• AIM OF THE TASK: When a line below contains the word "target", copy that line.

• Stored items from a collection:
►

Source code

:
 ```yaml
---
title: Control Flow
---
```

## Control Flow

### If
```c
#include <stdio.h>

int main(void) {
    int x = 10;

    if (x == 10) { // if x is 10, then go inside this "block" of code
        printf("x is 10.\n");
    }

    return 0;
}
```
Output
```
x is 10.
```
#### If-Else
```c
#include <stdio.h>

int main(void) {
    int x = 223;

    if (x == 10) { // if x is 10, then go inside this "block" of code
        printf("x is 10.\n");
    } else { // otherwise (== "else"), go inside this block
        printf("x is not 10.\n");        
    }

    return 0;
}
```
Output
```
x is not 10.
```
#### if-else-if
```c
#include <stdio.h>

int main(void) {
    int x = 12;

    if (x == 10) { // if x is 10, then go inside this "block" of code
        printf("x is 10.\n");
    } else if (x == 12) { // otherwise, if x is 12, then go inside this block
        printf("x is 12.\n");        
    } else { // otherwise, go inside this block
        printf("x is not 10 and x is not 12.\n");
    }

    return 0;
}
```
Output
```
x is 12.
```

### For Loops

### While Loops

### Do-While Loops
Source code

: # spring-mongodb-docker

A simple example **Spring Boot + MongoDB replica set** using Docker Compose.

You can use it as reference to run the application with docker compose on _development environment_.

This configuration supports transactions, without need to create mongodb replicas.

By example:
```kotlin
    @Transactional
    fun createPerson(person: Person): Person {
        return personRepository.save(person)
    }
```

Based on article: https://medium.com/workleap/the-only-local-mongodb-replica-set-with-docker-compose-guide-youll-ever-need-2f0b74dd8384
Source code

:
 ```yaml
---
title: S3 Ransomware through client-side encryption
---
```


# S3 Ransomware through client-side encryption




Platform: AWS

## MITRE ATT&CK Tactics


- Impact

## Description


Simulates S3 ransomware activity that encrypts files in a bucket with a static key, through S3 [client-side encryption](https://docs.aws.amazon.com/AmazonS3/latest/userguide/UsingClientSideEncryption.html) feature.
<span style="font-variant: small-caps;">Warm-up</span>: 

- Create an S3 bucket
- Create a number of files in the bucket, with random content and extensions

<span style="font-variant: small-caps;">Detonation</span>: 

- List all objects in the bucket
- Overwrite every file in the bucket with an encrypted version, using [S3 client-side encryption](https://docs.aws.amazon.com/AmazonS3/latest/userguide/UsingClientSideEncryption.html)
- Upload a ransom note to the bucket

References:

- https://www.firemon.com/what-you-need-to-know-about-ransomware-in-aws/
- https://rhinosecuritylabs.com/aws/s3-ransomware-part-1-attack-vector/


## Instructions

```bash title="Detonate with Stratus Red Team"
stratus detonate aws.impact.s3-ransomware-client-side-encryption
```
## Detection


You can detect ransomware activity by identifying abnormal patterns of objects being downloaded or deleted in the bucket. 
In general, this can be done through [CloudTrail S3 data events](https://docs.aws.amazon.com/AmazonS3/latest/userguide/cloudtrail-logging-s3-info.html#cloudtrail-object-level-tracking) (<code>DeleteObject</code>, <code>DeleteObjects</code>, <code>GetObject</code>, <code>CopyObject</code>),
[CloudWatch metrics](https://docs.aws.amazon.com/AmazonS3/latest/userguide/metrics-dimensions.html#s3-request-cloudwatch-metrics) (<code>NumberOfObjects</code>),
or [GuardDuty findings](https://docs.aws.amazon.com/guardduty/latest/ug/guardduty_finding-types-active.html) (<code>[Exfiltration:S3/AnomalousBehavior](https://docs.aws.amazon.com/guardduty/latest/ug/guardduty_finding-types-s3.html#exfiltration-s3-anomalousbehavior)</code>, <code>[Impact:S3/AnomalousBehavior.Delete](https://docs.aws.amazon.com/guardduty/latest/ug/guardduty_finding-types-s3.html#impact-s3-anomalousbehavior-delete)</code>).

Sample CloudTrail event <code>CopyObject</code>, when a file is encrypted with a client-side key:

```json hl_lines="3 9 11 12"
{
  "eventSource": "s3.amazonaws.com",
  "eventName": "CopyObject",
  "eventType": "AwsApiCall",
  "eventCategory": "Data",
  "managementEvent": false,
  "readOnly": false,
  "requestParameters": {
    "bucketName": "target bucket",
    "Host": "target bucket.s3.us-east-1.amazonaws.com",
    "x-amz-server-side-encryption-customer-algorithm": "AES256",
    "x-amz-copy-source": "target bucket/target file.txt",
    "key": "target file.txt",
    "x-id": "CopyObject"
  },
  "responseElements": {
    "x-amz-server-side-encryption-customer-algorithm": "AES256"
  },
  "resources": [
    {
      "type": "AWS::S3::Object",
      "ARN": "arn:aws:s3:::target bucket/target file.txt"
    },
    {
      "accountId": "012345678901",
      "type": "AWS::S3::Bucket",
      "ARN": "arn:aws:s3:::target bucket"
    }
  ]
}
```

◄

• ANSWER FOR THE TASK:
    "bucketName": "target bucket",
    "Host": "target bucket.s3.us-east-1.amazonaws.com",
    "x-amz-copy-source": "target bucket/target file.txt",
    "key": "target file.txt",
      "ARN": "arn:aws:s3:::target bucket/target file.txt"
      "ARN": "arn:aws:s3:::target bucket"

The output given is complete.